> [ACTIVITY]:
Go to the line holding "the callback is not provided, all" in the entries below and write out exactly every line down to and including the line holding "checksum of the".

> [AVAILABLE DATA]:

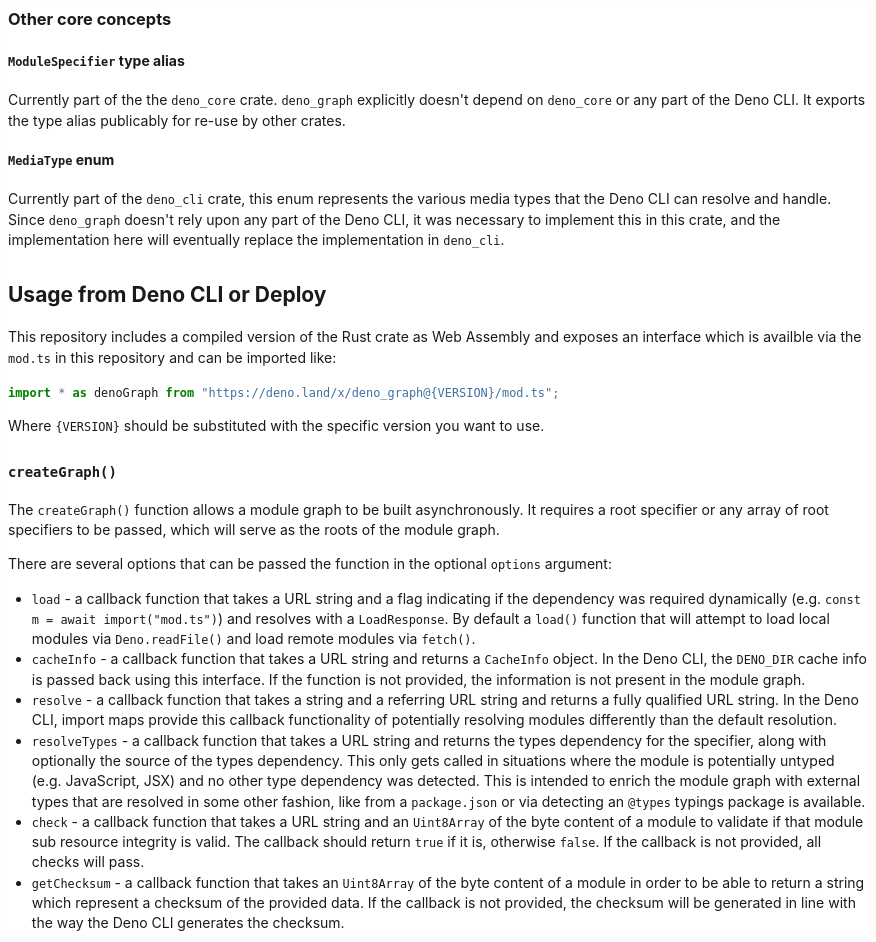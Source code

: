 ### Other core concepts

#### `ModuleSpecifier` type alias

Currently part of the the `deno_core` crate. `deno_graph` explicitly doesn't
depend on `deno_core` or any part of the Deno CLI. It exports the type alias
publicably for re-use by other crates.

#### `MediaType` enum

Currently part of the `deno_cli` crate, this enum represents the various media
types that the Deno CLI can resolve and handle. Since `deno_graph` doesn't rely
upon any part of the Deno CLI, it was necessary to implement this in this crate,
and the implementation here will eventually replace the implementation in
`deno_cli`.

## Usage from Deno CLI or Deploy

This repository includes a compiled version of the Rust crate as Web Assembly
and exposes an interface which is availble via the `mod.ts` in this repository
and can be imported like:

```js
import * as denoGraph from "https://deno.land/x/deno_graph@{VERSION}/mod.ts";
```

Where `{VERSION}` should be substituted with the specific version you want to
use.

### `createGraph()`

The `createGraph()` function allows a module graph to be built asynchronously.
It requires a root specifier or any array of root specifiers to be passed, which
will serve as the roots of the module graph.

There are several options that can be passed the function in the optional
`options` argument:

- `load` - a callback function that takes a URL string and a flag indicating if
  the dependency was required dynamically (e.g.
  `const m = await import("mod.ts")`) and resolves with a `LoadResponse`. By
  default a `load()` function that will attempt to load local modules via
  `Deno.readFile()` and load remote modules via `fetch()`.
- `cacheInfo` - a callback function that takes a URL string and returns a
  `CacheInfo` object. In the Deno CLI, the `DENO_DIR` cache info is passed back
  using this interface. If the function is not provided, the information is not
  present in the module graph.
- `resolve` - a callback function that takes a string and a referring URL string
  and returns a fully qualified URL string. In the Deno CLI, import maps provide
  this callback functionality of potentially resolving modules differently than
  the default resolution.
- `resolveTypes` - a callback function that takes a URL string and returns the
  types dependency for the specifier, along with optionally the source of the
  types dependency. This only gets called in situations where the module is
  potentially untyped (e.g. JavaScript, JSX) and no other type dependency was
  detected. This is intended to enrich the module graph with external types that
  are resolved in some other fashion, like from a `package.json` or via
  detecting an `@types` typings package is available.
- `check` - a callback function that takes a URL string and an `Uint8Array` of
  the byte content of a module to validate if that module sub resource integrity
  is valid. The callback should return `true` if it is, otherwise `false`. If
  the callback is not provided, all checks will pass.
- `getChecksum` - a callback function that takes an `Uint8Array` of the byte
  content of a module in order to be able to return a string which represent a
  checksum of the provided data. If the callback is not provided, the checksum
  will be generated in line with the way the Deno CLI generates the checksum.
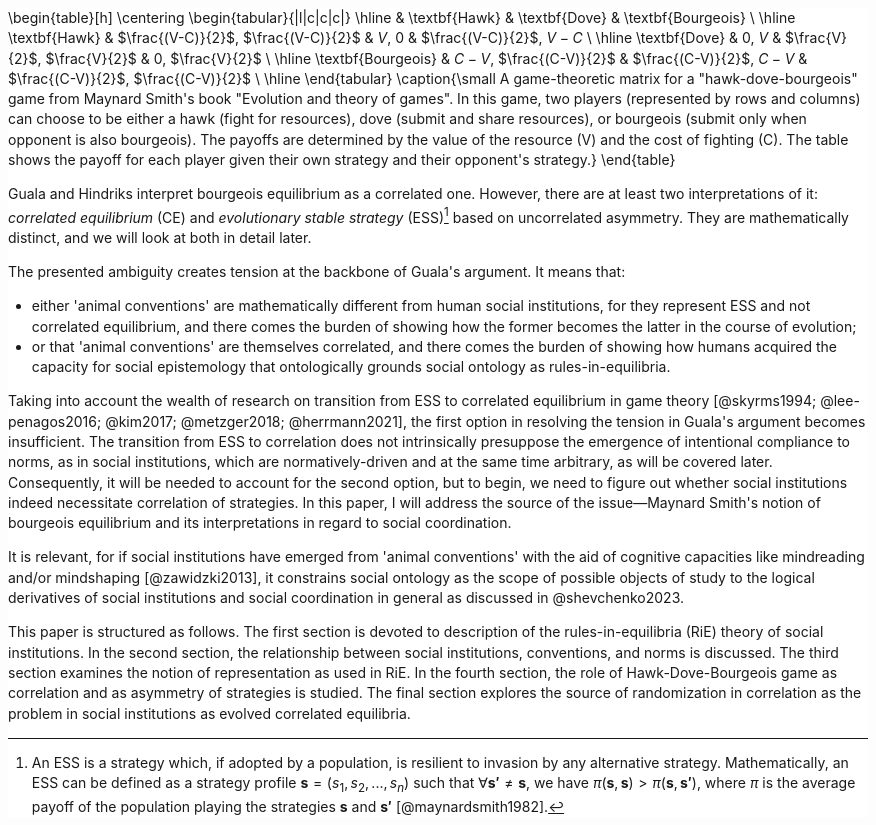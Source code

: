 \begin{table}[h]
\centering
\begin{tabular}{|l|c|c|c|}
\hline
& \textbf{Hawk} & \textbf{Dove} & \textbf{Bourgeois} \\ \hline
\textbf{Hawk} & $\frac{(V-C)}{2}$, $\frac{(V-C)}{2}$ & $V$, $0$ & $\frac{(V-C)}{2}$, $V-C$ \\ \hline
\textbf{Dove} & $0$, $V$ & $\frac{V}{2}$, $\frac{V}{2}$ & $0$, $\frac{V}{2}$ \\ \hline
\textbf{Bourgeois} & $C-V$, $\frac{(C-V)}{2}$ & $\frac{(C-V)}{2}$, $C-V$ & $\frac{(C-V)}{2}$, $\frac{(C-V)}{2}$ \\ \hline
\end{tabular}
\caption{\small A game-theoretic matrix for a "hawk-dove-bourgeois" game from Maynard Smith's book "Evolution and theory of games". In this game, two players (represented by rows and columns) can choose to be either a hawk (fight for resources), dove (submit and share resources), or bourgeois (submit only when opponent is also bourgeois). The payoffs are determined by the value of the resource (V) and the cost of fighting (C). The table shows the payoff for each player given their own strategy and their opponent's strategy.}
\end{table}

Guala and Hindriks interpret bourgeois equilibrium as a correlated one. However, there are at least two interpretations of it: *correlated equilibrium* (CE) and *evolutionary stable strategy* (ESS)[^3] based on uncorrelated asymmetry. They are mathematically distinct, and we will look at both in detail later.

The presented ambiguity creates tension at the backbone of Guala's argument. It means that:

- either 'animal conventions' are mathematically different from human social institutions, for they represent ESS and not correlated equilibrium, and there comes the burden of showing how the former becomes the latter in the course of evolution;
- or that 'animal conventions' are themselves correlated, and there comes the burden of showing how humans acquired the capacity for social epistemology that ontologically grounds social ontology as rules-in-equilibria.

Taking into account the wealth of research on transition from ESS to correlated equilibrium in game theory [@skyrms1994; @lee-penagos2016; @kim2017; @metzger2018; @herrmann2021], the first option in resolving the tension in Guala's argument becomes insufficient. The transition from ESS to correlation does not intrinsically presuppose the emergence of intentional compliance to norms, as in social institutions, which are normatively-driven and at the same time arbitrary, as will be covered later. Consequently, it will be needed to account for the second option, but to begin, we need to figure out whether social institutions indeed necessitate correlation of strategies. In this paper, I will address the source of the issue—Maynard Smith's notion of bourgeois equilibrium and its interpretations in regard to social coordination.

It is relevant, for if social institutions have emerged from 'animal conventions' with the aid of cognitive capacities like mindreading and/or mindshaping [@zawidzki2013], it constrains social ontology as the scope of possible objects of study to the logical derivatives of social institutions and social coordination in general as discussed in @shevchenko2023.

This paper is structured as follows. The first section is devoted to description of the rules-in-equilibria (RiE) theory of social institutions. In the second section, the relationship between social institutions, conventions, and norms is discussed. The third section examines the notion of representation as used in RiE. In the fourth section, the role of Hawk-Dove-Bourgeois game as correlation and as asymmetry of strategies is studied. The final section explores the source of randomization in correlation as the problem in social institutions as evolved correlated equilibria.


[^1]: Coordination equilibrium is a concept defined by philosopher David Lewis which states that when two or more individuals are engaged in a coordination game, they will naturally gravitate towards the same outcome, as this is the most rational choice. The idea is that each individual will tend to choose the same outcome because they can both benefit from it. This is in contrast with Nash equilibrium, where each individual must make a choice that maximizes their own payoff without considering the other's payoff.
[^2]: Correlated equilibrium is a general solution concept introduced by Aumann [-@aumann1974; -@aumann1987]. As opposed to the classic Nash equilibrium, where players choose their strategies independently, here players choose strategies based on a public signal the value of which they assess privately, thus coordinating their actions according to a given correlation device.
[^3]: An ESS is a strategy which, if adopted by a population, is resilient to invasion by any alternative strategy. Mathematically, an ESS can be defined as a strategy profile $\boldsymbol{s} = (s_1, s_2, ... , s_n)$ such that $\forall \boldsymbol{s'} \neq \boldsymbol{s}$, we have $\pi(\boldsymbol{s}, \boldsymbol{s}) > \pi(\boldsymbol{s}, \boldsymbol{s'})$, where $\pi$ is the average payoff of the population playing the strategies $\boldsymbol{s}$ and $\boldsymbol{s'}$ [@maynardsmith1982].
[^4]: Nash equilibrium is a solution concept describing a strategy profile consisting of each player's best response to the other player's strategies where no one gains bigger payoff by deviating unilaterally.
[^5]: However, it is still not clear whether human players such as grazers have genuine fitness rather than utility value function. As @sterelny2012 suggests, there has been an evolutionary shift from fitness to utility correlated with the demographic explosion in the Pleistocene and subsequent significant decline in individual-level heritability of cultural traits, for offspring did not more resemble their parents informationally and ideologically due to the abundance of cultural information sources.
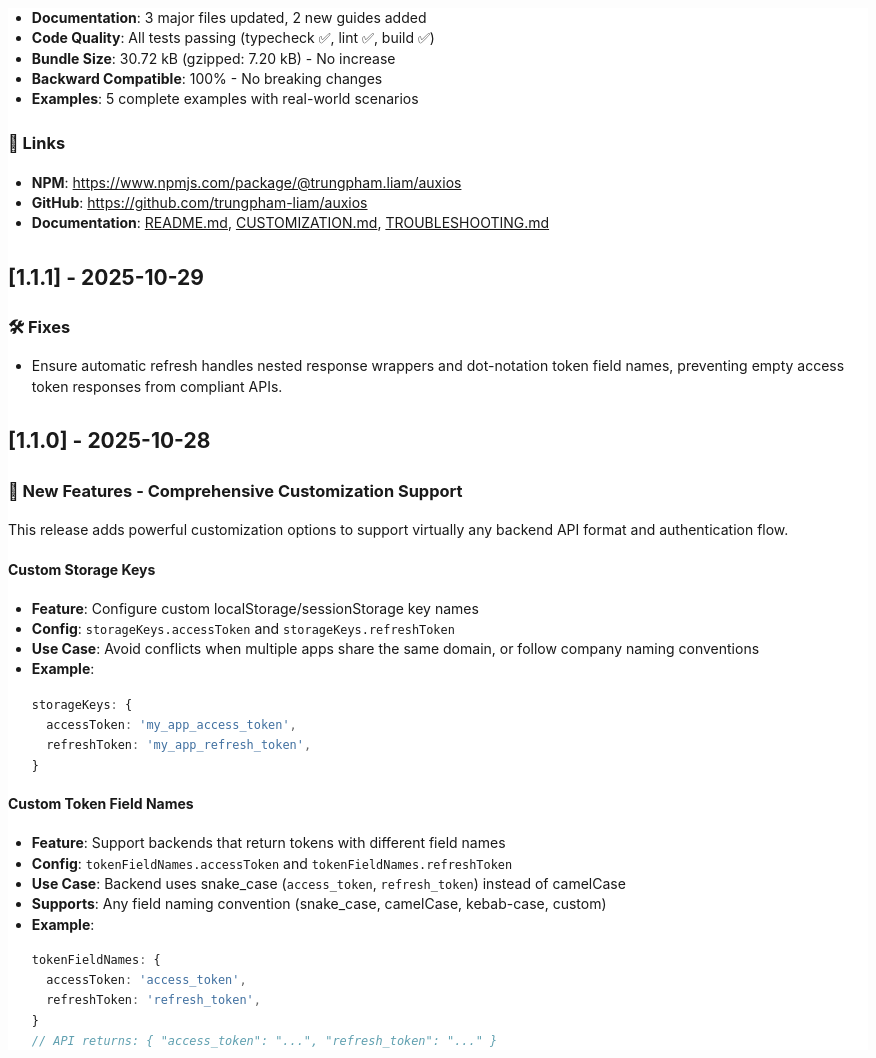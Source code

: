 - **Documentation**: 3 major files updated, 2 new guides added
- **Code Quality**: All tests passing (typecheck ✅, lint ✅, build ✅)
- **Bundle Size**: 30.72 kB (gzipped: 7.20 kB) - No increase
- **Backward Compatible**: 100% - No breaking changes
- **Examples**: 5 complete examples with real-world scenarios

### 🔗 Links

- **NPM**: https://www.npmjs.com/package/@trungpham.liam/auxios
- **GitHub**: https://github.com/trungpham-liam/auxios
- **Documentation**: [README.md](./README.md), [CUSTOMIZATION.md](./CUSTOMIZATION.md), [TROUBLESHOOTING.md](./TROUBLESHOOTING.md)

## [1.1.1] - 2025-10-29

### 🛠️ Fixes
- Ensure automatic refresh handles nested response wrappers and dot-notation token field names, preventing empty access token responses from compliant APIs.

## [1.1.0] - 2025-10-28

### 🎉 New Features - Comprehensive Customization Support

This release adds powerful customization options to support virtually any backend API format and authentication flow.

#### Custom Storage Keys
- **Feature**: Configure custom localStorage/sessionStorage key names
- **Config**: `storageKeys.accessToken` and `storageKeys.refreshToken`
- **Use Case**: Avoid conflicts when multiple apps share the same domain, or follow company naming conventions
- **Example**:
  ```typescript
  storageKeys: {
    accessToken: 'my_app_access_token',
    refreshToken: 'my_app_refresh_token',
  }
  ```

#### Custom Token Field Names
- **Feature**: Support backends that return tokens with different field names
- **Config**: `tokenFieldNames.accessToken` and `tokenFieldNames.refreshToken`
- **Use Case**: Backend uses snake_case (`access_token`, `refresh_token`) instead of camelCase
- **Supports**: Any field naming convention (snake_case, camelCase, kebab-case, custom)
- **Example**:
  ```typescript
  tokenFieldNames: {
    accessToken: 'access_token',
    refreshToken: 'refresh_token',
  }
  // API returns: { "access_token": "...", "refresh_token": "..." }
  ```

> [ANSWER AREA]:
  the callback is not provided, all checks will pass.
- `getChecksum` - a callback function that takes an `Uint8Array` of the byte
  content of a module in order to be able to return a string which represent a
  checksum of the provided data. If the callback is not provided, the checksum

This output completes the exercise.